→ **EXERCISE BRIEF**
Exactly the lines from the one containing "<pre>Bed depth filename" through the end of the data below are to be reproduced, and nothing besides them.

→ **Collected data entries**
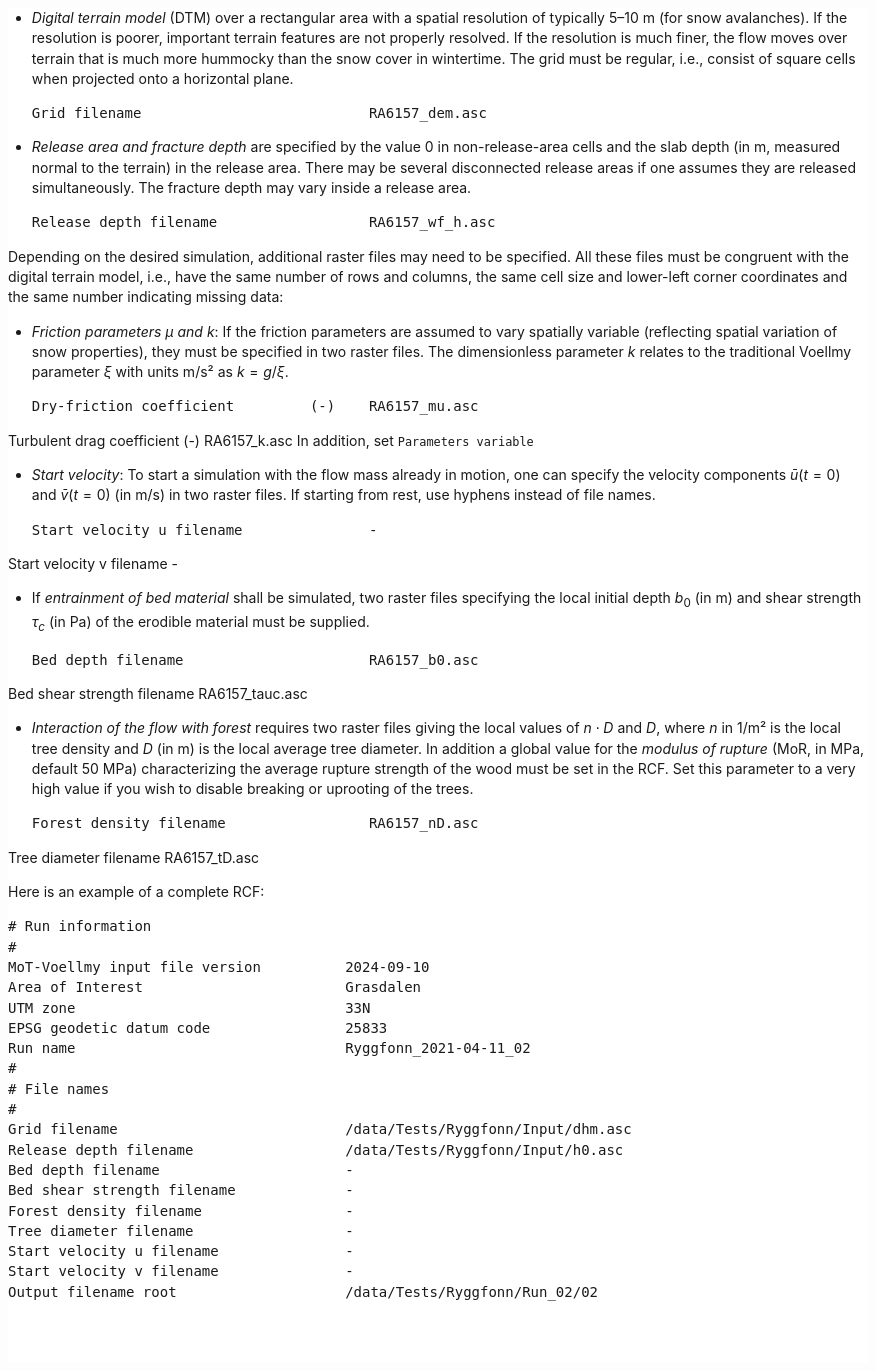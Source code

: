 - <em>Digital terrain model</em> (DTM) over a rectangular area with a spatial resolution of typically 5–10 m (for snow avalanches). If the resolution is poorer, important terrain features are not properly resolved. If the resolution is much finer, the flow moves over terrain that is much more hummocky than the snow cover in wintertime. The grid must be regular, i.e., consist of square cells when projected onto a horizontal plane.
    <pre>Grid filename                           RA6157_dem.asc</pre>
    
- <em>Release area and fracture depth</em> are specified by the value 0 in non-release-area cells and the slab depth (in m, measured normal to the terrain) in the release area. There may be several disconnected release areas if one assumes they are released simultaneously. The fracture depth may vary inside a release area.
    <pre>Release depth filename                  RA6157_wf_h.asc</pre>

Depending on the desired simulation, additional raster files may need to be specified. All these files must be congruent with the digital terrain model, i.e., have the same number of rows and columns, the same cell size and lower-left corner coordinates and the same number indicating missing data:

- <em>Friction parameters $\mu$ and $k$</em>: If the friction parameters are assumed to vary spatially variable (reflecting spatial variation of snow properties), they must be specified in two raster files. The dimensionless parameter $k$ relates to the traditional Voellmy parameter $\xi$ with units m/s² as $k = g/\xi$.
    <pre>Dry-friction coefficient         (-)    RA6157_mu.asc
Turbulent drag coefficient       (-)    RA6157_k.asc</pre>
In addition, set `Parameters variable`
  
- <em>Start velocity</em>: To start a simulation with the flow mass already in motion, one can specify the velocity components $\bar{u}(t=0)$ and $\bar{v}(t=0)$ (in m/s) in two raster files. If starting from rest, use hyphens instead of file names.
    <pre>Start velocity u filename               -
Start velocity v filename               -</pre>

- If <em>entrainment of bed material</em> shall be simulated, two raster files specifying the local initial depth $b_0$ (in m) and shear strength $\tau_c$ (in Pa) of the erodible material must be supplied.
    <pre>Bed depth filename                      RA6157_b0.asc
Bed shear strength filename             RA6157_tauc.asc</pre>

- <em>Interaction of the flow with forest</em> requires two raster files giving the local values of $n\cdot D$ and $D$, where $n$ in 1/m² is the local tree density and $D$ (in m) is the local average tree diameter. In addition a global value for the <em>modulus of rupture</em> (MoR, in MPa, default 50 MPa) characterizing the average rupture strength of the wood must be set in the RCF. Set this parameter to a very high value if you wish to disable breaking or uprooting of the trees.
    <pre>Forest density filename                 RA6157_nD.asc
Tree diameter filename                  RA6157_tD.asc</pre></br>

Here is an example of a complete RCF:
<pre># Run information
#
MoT-Voellmy input file version          2024-09-10
Area of Interest                        Grasdalen
UTM zone                                33N
EPSG geodetic datum code                25833
Run name                                Ryggfonn_2021-04-11_02
#
# File names
#
Grid filename                           /data/Tests/Ryggfonn/Input/dhm.asc
Release depth filename                  /data/Tests/Ryggfonn/Input/h0.asc
Bed depth filename                      -
Bed shear strength filename             -
Forest density filename                 -
Tree diameter filename                  -
Start velocity u filename               -
Start velocity v filename               -
Output filename root                    /data/Tests/Ryggfonn/Run_02/02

→ **WRITTEN ANSWER**
    <pre>Bed depth filename                      RA6157_b0.asc
Bed shear strength filename             RA6157_tauc.asc</pre>

- <em>Interaction of the flow with forest</em> requires two raster files giving the local values of $n\cdot D$ and $D$, where $n$ in 1/m² is the local tree density and $D$ (in m) is the local average tree diameter. In addition a global value for the <em>modulus of rupture</em> (MoR, in MPa, default 50 MPa) characterizing the average rupture strength of the wood must be set in the RCF. Set this parameter to a very high value if you wish to disable breaking or uprooting of the trees.
    <pre>Forest density filename                 RA6157_nD.asc
Tree diameter filename                  RA6157_tD.asc</pre></br>

Here is an example of a complete RCF:
<pre># Run information
#
MoT-Voellmy input file version          2024-09-10
Area of Interest                        Grasdalen
UTM zone                                33N
EPSG geodetic datum code                25833
Run name                                Ryggfonn_2021-04-11_02
#
# File names
#
Grid filename                           /data/Tests/Ryggfonn/Input/dhm.asc
Release depth filename                  /data/Tests/Ryggfonn/Input/h0.asc
Bed depth filename                      -
Bed shear strength filename             -
Forest density filename                 -
Tree diameter filename                  -
Start velocity u filename               -
Start velocity v filename               -
Output filename root                    /data/Tests/Ryggfonn/Run_02/02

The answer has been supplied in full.